======== Data for this exercise ========
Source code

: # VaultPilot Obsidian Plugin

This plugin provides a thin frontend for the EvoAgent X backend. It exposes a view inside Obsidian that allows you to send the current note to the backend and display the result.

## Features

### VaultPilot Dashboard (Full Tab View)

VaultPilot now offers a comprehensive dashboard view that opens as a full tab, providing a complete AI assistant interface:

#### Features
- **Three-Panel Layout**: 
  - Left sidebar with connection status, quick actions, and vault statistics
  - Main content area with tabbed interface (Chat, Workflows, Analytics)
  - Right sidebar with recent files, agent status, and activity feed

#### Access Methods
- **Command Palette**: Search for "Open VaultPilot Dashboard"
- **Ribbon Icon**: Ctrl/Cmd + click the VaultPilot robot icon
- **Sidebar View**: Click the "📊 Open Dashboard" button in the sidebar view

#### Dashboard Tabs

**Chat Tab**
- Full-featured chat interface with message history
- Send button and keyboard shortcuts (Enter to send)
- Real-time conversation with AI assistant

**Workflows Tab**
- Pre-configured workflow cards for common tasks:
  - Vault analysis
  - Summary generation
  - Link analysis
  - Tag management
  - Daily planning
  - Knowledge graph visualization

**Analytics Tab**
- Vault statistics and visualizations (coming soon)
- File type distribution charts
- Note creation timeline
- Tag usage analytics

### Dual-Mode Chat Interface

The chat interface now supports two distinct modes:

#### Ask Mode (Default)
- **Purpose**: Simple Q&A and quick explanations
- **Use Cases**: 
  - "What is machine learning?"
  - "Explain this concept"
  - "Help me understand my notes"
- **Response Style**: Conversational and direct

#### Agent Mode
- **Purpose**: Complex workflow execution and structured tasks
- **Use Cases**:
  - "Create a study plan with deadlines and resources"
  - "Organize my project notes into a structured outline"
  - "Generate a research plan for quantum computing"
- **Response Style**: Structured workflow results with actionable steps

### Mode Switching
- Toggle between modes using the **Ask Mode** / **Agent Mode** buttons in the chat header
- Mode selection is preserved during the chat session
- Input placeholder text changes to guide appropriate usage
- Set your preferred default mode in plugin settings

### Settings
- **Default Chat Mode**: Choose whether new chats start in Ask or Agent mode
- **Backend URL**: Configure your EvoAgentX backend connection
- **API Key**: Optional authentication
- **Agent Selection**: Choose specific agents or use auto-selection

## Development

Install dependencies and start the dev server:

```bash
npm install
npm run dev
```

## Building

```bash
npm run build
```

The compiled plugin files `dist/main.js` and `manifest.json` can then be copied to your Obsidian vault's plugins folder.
========
**Problem description:** Find each line in the records holding the string "Workflows" and show it.

**Finished exercise:**
  - Main content area with tabbed interface (Chat, Workflows, Analytics)
**Workflows Tab**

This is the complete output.